Sunday, April 18, 2021

Meaford’s Debt Has Been Declining For a Decade, But That Will Soon Change

Over the past ten years Meaford’s long term debt has steadily declined, from more than $10 million in 2010, to roughly $5 million in 2020.

While the municipality’s long term debt has been shrinking for a decade, new debt will be required in the coming years in order to complete some major projects, including bridge rehabilitations and an expansion of Meaford’s wastewater treatment plant.

Ultimately we’re in really good shape right now from a debt perspective,” Treasurer Darcy Chapman told Council at their February 22 meeting. “Without incurring new debt, everything we have on the books right now would be paid off by 2028. So things are good from the existing debt perspective. That might not be the case moving forward however.”

Chapman told Council that there are some major projects on the horizon.

The reality is that we have a number of projects that either require debt in the next few months, but we also have a lot of projects coming down the pipe in the next little while that will require debt,” Chapman advised. “If all of those projects move forward as scheduled, especially if we don’t receive some government funding, by 2030 I’m anticipating that we could be in as much as $35 million in total debt.”

The municipality’s debt management policy aims to ensure that Meaford’s tax-supported debt not exceed 75 percent of general revenues. Currently Meaford’s debt ratio is sitting at 12.12 percent ($2.65M / $21.9M). Council was advised that additional debt of approximately $2.25 million will be issued for the new Library facility in 2021.

The policy also dictates that no more than 50 percent of the total tax-supported debt capacity will be used for infrastructure unless approved by Council. Currently this debt ratio is roughly 4.2 percent.

Additional debt will be taken on in 2021 as follows:

  • $780,000 will be issued for the reconstruction of Thompson Street in 2021.
  • $950,000 is expected to be issued for the reconstruction of Cook Street in 2022.
  • $220,000 is expected to be issued for the reconstruction of Structure 015 (Gillies Bridge) in 2021.
  • In excess of $17 million is expected to be issued for bridge reconstruction or rehabilitation works in between 2021 and 2031.

In the province of Ontario, municipalities have the authorization to incur long-term debt for municipal infrastructure as long as annual debt repayments do not exceed 25% of net revenues.
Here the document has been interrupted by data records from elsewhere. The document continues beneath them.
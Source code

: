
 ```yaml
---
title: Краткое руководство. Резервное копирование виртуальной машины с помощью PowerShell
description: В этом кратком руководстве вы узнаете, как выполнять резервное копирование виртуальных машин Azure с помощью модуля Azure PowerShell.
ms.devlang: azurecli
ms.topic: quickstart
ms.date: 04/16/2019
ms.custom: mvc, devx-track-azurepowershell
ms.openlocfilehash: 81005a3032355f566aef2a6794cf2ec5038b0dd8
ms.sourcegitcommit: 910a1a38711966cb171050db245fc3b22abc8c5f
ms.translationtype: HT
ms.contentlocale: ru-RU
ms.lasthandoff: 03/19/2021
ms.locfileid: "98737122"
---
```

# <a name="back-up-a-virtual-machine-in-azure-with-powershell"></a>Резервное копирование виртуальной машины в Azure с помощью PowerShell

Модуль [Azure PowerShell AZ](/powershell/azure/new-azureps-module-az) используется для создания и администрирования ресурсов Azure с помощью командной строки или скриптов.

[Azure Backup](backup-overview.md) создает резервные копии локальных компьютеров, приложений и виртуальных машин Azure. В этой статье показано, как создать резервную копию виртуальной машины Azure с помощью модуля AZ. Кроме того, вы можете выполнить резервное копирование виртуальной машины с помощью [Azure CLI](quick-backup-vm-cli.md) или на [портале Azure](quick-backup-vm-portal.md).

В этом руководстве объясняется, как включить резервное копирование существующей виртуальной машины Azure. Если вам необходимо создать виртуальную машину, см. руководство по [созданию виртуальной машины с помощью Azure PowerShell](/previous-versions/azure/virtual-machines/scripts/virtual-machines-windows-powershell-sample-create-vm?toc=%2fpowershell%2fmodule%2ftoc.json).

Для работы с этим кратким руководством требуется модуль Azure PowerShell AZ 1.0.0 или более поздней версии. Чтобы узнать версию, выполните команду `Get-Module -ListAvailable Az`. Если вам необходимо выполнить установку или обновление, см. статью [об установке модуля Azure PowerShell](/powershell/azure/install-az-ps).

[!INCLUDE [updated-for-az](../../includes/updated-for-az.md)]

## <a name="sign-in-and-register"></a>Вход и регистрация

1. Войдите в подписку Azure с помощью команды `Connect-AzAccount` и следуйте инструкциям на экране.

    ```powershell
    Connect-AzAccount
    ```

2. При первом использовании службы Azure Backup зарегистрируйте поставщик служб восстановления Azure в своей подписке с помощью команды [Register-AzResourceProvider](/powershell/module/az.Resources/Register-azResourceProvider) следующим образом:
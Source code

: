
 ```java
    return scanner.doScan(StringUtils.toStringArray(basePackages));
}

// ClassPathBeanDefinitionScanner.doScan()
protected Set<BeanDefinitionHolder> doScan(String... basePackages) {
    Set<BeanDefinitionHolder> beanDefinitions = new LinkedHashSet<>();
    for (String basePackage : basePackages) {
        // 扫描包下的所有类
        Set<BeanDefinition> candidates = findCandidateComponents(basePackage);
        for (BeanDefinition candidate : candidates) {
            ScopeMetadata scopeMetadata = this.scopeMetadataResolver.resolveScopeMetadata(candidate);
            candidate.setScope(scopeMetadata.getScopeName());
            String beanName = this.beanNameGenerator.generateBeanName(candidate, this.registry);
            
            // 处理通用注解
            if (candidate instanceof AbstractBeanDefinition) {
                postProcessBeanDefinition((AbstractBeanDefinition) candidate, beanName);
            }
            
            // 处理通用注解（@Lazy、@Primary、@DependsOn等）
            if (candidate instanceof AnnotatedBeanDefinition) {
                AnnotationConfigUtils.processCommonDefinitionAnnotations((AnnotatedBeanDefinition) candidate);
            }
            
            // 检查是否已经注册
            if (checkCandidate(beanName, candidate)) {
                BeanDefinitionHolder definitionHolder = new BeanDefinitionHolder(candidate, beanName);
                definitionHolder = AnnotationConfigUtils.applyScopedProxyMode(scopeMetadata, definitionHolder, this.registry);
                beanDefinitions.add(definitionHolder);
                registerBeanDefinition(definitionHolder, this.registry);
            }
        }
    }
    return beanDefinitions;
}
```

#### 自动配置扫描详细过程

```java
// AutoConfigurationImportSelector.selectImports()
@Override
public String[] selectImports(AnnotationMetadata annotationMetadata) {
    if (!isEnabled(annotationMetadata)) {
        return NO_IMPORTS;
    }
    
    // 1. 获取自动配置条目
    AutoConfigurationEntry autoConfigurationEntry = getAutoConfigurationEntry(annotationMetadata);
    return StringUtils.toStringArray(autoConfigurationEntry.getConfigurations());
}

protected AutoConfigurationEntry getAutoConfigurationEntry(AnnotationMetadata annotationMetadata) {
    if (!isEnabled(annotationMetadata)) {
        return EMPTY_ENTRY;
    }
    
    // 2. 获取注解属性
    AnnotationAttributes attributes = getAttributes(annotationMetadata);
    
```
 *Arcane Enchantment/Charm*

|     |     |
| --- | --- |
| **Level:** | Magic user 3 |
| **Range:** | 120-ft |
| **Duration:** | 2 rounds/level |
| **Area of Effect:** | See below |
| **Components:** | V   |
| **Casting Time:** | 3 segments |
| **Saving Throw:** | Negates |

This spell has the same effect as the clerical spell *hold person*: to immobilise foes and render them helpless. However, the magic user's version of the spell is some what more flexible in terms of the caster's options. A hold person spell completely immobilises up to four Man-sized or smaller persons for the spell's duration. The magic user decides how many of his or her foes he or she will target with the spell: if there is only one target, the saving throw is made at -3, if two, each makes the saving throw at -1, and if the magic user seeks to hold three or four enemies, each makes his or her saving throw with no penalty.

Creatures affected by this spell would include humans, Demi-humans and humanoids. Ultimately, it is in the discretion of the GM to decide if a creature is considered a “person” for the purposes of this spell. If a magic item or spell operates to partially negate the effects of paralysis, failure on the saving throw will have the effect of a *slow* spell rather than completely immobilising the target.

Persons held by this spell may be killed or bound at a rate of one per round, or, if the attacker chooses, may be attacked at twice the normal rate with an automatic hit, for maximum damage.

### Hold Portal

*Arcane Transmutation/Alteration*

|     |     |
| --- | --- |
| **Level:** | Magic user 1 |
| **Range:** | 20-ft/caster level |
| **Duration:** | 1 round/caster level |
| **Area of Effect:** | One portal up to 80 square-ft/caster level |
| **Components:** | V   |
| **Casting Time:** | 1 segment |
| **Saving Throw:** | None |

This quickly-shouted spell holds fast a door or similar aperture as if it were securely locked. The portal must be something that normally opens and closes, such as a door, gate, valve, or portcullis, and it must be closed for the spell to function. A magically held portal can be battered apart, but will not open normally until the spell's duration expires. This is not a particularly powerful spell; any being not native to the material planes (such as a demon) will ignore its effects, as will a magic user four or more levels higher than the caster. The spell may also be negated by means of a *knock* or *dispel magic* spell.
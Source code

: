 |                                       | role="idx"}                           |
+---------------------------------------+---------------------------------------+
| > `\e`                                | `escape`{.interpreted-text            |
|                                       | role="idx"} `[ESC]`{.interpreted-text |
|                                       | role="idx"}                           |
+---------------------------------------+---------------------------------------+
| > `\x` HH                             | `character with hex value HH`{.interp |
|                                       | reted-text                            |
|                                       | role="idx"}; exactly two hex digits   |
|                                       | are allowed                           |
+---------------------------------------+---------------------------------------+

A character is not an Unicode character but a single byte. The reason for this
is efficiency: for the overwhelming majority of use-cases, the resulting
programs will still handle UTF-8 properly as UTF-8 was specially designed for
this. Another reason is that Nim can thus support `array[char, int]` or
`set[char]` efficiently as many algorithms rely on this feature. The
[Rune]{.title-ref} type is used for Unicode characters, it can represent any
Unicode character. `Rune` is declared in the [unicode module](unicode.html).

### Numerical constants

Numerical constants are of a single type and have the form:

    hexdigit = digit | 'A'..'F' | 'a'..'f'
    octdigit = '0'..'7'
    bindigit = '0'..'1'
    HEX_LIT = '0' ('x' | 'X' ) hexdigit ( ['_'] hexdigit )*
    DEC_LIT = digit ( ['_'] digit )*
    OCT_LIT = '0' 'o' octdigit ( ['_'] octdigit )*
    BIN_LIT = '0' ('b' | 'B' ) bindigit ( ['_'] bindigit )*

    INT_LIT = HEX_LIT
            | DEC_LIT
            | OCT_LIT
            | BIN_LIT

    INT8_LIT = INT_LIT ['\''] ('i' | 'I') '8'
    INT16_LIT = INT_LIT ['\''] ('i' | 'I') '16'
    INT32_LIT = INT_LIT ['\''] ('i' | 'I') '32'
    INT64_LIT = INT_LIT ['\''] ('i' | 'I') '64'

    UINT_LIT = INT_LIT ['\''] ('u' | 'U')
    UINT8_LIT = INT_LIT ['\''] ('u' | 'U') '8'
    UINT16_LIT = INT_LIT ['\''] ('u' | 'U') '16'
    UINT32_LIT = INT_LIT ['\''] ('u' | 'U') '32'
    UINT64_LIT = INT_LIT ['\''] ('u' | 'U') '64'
The Province provides an annual statement for municipalities known as the Annual Repayment Limit statement, outlining the revenue and debt servicing calculations. The Municipality of Meaford’s 2020 ARL statement illustrates that the Municipality is utilizing 4.05% ($888K/$21.89M) of net revenues to service debt and is only utilizing 16.2% ($888K/$5.47M) of the legislated capacity of net revenues,” Chapman advised Council. “It is projected that as much as $35 million in total debt may be outstanding by 2030. This is in large part due to future funding of bridge reconstruction projects and a wastewater treatment plant expansion.”

Chapman advised Council that the municipality has the capacity to take on additional debt of up to $57.15 million at an interest rate of five percent over 20 years.